[What the task requires]:
Using the word "have" as the filter, copy each matching line from the records.

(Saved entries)

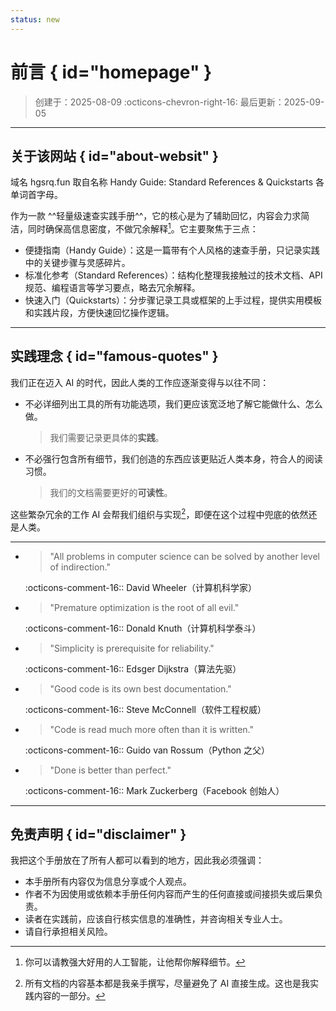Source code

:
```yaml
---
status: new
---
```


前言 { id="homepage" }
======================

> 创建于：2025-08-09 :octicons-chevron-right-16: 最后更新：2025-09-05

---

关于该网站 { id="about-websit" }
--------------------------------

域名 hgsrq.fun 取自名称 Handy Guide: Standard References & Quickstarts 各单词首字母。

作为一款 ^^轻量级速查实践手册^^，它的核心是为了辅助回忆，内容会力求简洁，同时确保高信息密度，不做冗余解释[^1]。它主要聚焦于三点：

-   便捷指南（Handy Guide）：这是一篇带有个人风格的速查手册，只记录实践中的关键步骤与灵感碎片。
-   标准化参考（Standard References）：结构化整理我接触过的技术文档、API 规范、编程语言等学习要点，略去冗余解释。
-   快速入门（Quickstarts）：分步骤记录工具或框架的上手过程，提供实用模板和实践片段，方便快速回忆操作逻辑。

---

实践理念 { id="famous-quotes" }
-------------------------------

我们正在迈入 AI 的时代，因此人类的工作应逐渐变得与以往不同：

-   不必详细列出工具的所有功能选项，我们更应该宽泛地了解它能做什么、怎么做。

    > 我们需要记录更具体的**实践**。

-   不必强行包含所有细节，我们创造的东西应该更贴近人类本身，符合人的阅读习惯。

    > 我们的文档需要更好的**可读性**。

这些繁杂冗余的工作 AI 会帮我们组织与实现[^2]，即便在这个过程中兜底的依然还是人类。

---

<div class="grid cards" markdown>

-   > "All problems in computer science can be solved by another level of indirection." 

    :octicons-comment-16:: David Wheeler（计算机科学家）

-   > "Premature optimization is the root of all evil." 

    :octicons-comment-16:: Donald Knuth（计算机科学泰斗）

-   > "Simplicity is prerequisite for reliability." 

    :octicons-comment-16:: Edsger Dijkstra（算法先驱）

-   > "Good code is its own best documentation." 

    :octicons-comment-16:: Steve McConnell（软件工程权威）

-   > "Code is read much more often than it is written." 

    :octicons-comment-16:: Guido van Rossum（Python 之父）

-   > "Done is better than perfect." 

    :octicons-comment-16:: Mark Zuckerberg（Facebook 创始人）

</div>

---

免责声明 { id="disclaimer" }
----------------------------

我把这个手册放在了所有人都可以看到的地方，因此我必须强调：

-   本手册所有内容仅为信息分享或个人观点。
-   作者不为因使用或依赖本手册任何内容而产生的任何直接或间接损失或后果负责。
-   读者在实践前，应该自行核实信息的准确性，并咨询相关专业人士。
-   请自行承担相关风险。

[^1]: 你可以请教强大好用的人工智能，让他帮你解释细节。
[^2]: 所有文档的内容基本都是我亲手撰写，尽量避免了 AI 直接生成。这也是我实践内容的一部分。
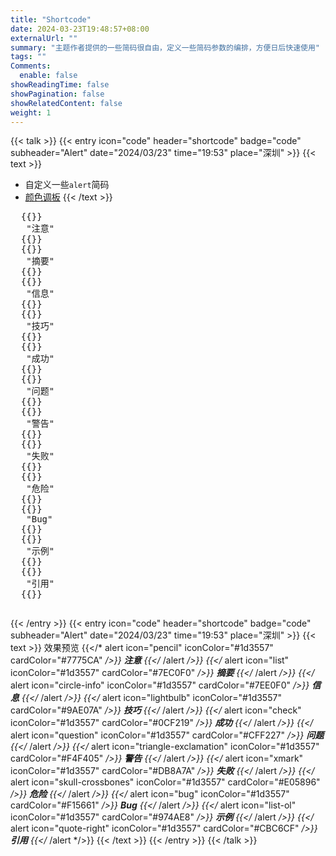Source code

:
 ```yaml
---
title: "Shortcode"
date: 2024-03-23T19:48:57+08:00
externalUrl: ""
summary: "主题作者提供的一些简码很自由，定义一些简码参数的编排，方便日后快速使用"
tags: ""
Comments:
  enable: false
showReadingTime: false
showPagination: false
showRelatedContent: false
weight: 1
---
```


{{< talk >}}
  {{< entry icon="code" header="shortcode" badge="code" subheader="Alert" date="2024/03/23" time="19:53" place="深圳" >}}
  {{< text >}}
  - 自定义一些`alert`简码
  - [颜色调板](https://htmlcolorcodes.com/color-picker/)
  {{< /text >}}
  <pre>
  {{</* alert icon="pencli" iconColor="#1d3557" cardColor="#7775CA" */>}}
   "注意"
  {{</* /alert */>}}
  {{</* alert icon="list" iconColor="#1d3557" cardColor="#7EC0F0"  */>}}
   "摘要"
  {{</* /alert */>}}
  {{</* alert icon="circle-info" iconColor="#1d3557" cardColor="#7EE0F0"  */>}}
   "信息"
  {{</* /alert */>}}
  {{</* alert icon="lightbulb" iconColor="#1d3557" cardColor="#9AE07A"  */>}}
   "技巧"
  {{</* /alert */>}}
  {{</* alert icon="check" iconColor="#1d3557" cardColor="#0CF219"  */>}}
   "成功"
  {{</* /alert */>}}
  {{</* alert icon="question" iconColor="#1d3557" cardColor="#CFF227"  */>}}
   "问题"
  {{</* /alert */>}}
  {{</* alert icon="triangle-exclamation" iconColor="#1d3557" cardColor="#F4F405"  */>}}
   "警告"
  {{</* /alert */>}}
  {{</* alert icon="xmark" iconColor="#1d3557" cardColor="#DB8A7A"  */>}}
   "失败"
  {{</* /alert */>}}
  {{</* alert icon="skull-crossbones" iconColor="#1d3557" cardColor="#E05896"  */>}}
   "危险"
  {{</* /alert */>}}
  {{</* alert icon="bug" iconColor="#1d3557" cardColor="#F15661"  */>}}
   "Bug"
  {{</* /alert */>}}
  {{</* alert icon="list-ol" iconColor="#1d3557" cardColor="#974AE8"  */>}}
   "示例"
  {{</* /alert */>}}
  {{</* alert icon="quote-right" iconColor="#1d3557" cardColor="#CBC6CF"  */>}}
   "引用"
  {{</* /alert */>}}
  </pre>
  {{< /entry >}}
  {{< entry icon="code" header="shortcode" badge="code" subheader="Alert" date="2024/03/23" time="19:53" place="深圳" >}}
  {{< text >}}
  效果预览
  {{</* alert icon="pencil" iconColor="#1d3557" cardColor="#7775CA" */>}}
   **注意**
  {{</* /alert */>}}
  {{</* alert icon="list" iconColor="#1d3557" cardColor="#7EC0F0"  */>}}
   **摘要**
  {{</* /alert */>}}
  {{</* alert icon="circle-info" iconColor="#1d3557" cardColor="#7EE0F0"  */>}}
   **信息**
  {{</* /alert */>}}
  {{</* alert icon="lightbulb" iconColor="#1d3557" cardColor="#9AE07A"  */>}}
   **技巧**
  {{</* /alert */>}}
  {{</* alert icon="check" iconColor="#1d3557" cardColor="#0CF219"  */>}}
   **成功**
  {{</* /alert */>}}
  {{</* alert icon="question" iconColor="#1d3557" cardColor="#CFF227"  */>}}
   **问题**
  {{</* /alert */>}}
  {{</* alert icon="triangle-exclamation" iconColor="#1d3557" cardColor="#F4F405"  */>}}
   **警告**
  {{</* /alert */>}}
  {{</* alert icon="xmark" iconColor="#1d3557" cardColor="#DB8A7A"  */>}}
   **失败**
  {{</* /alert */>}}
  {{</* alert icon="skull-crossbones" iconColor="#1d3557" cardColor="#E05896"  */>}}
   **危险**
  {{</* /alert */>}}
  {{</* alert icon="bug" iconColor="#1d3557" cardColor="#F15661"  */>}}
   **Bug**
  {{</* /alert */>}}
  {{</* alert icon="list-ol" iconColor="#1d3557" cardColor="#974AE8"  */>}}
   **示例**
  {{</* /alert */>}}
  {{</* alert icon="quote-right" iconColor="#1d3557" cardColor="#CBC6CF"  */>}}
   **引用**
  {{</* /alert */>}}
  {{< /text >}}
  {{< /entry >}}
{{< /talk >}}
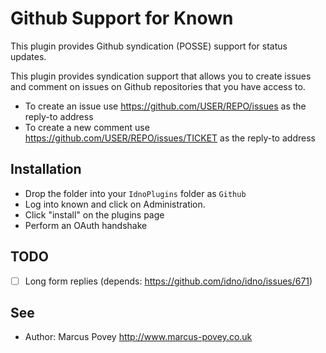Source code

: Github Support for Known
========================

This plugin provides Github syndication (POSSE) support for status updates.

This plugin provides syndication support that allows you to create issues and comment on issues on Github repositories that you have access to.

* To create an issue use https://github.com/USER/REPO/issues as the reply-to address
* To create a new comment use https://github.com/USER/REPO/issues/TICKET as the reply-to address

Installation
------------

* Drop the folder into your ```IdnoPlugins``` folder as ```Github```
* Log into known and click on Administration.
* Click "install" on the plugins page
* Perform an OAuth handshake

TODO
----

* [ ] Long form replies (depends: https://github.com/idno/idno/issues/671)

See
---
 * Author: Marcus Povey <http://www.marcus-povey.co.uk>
* * *
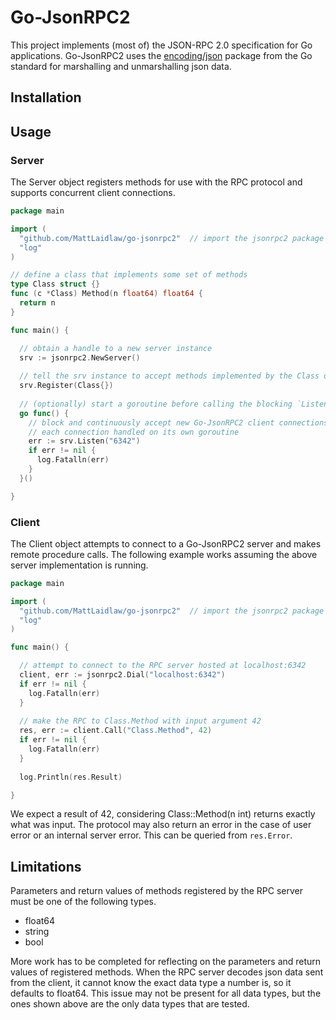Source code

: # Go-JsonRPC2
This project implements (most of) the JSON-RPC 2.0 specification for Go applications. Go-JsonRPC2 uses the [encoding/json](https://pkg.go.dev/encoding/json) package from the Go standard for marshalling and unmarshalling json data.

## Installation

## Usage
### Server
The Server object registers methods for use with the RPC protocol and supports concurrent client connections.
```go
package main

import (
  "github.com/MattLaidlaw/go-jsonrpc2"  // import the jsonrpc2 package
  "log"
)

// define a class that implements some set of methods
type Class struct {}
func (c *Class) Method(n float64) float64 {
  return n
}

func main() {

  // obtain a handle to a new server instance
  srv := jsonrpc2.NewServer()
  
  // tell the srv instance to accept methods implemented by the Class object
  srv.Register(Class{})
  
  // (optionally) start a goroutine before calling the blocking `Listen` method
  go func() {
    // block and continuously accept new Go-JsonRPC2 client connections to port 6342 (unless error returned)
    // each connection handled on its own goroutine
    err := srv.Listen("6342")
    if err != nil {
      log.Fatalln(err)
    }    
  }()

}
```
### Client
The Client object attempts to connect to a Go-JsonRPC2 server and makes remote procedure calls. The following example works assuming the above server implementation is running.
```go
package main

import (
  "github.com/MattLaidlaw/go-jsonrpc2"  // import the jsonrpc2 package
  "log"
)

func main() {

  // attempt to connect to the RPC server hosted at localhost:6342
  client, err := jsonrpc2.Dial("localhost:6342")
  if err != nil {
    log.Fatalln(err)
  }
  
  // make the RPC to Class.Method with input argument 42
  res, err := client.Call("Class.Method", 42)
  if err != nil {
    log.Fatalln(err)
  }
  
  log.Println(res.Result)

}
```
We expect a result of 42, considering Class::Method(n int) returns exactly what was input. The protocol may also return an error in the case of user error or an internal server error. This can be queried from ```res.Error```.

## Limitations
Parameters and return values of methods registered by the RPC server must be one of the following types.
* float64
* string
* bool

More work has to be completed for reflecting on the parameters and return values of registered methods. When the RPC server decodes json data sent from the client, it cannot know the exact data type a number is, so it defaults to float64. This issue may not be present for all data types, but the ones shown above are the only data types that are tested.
* * *
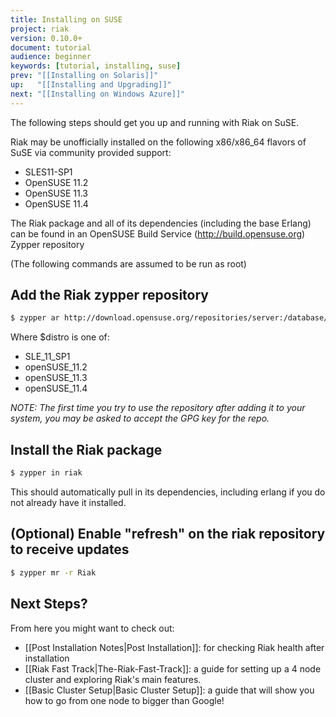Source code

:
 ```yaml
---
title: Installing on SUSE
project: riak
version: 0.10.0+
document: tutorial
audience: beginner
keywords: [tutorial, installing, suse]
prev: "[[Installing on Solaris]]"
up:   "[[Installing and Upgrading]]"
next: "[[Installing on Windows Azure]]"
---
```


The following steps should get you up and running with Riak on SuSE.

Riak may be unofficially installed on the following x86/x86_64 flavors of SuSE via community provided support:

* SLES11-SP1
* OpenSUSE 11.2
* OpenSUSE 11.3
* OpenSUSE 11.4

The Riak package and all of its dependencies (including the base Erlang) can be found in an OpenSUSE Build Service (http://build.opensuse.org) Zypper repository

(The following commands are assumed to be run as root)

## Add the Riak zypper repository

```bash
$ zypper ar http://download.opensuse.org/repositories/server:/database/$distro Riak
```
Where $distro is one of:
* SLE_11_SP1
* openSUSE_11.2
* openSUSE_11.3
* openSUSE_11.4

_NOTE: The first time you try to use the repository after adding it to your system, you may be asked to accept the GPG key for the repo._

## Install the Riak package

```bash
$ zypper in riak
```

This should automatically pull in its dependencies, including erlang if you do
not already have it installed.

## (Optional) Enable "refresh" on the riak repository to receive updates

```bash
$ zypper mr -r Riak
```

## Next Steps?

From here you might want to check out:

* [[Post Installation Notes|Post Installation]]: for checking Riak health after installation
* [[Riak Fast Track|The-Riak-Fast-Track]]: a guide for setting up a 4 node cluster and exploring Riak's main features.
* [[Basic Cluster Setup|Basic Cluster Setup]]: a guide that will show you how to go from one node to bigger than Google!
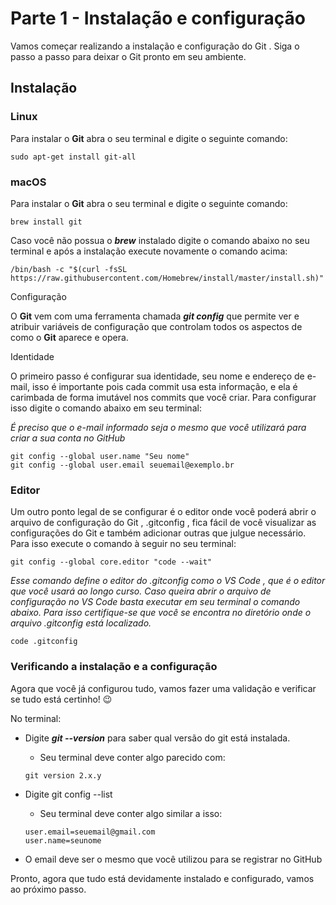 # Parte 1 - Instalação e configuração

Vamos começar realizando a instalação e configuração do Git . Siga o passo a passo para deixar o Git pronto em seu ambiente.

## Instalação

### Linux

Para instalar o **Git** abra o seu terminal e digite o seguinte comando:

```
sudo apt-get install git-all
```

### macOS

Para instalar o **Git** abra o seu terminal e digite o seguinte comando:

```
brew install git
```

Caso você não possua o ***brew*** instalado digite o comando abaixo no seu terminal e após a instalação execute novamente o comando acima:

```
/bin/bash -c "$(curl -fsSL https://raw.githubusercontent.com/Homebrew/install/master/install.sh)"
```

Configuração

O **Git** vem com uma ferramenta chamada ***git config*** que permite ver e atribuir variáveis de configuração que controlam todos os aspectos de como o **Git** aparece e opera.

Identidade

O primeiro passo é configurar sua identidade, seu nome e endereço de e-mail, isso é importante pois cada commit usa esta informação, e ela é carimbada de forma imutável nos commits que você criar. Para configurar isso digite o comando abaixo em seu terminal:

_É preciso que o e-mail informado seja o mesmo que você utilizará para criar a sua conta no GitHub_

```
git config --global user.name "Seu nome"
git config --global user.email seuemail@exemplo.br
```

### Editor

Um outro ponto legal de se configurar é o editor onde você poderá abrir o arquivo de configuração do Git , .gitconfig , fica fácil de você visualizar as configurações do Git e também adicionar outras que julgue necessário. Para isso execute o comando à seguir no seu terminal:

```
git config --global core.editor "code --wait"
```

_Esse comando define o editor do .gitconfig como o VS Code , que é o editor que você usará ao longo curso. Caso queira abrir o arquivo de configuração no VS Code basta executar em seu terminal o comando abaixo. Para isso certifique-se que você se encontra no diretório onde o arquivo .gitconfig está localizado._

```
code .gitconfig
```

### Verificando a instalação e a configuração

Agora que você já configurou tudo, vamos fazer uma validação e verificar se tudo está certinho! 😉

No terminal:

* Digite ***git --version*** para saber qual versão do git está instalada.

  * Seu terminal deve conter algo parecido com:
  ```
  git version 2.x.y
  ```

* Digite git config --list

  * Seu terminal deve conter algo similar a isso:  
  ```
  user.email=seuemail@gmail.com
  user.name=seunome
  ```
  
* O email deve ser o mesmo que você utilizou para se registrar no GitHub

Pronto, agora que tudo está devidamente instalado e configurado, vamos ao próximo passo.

[Result of the exercise]:
This plugin provides syndication support that allows you to create issues and comment on issues on Github repositories that you have access to.
not already have it installed.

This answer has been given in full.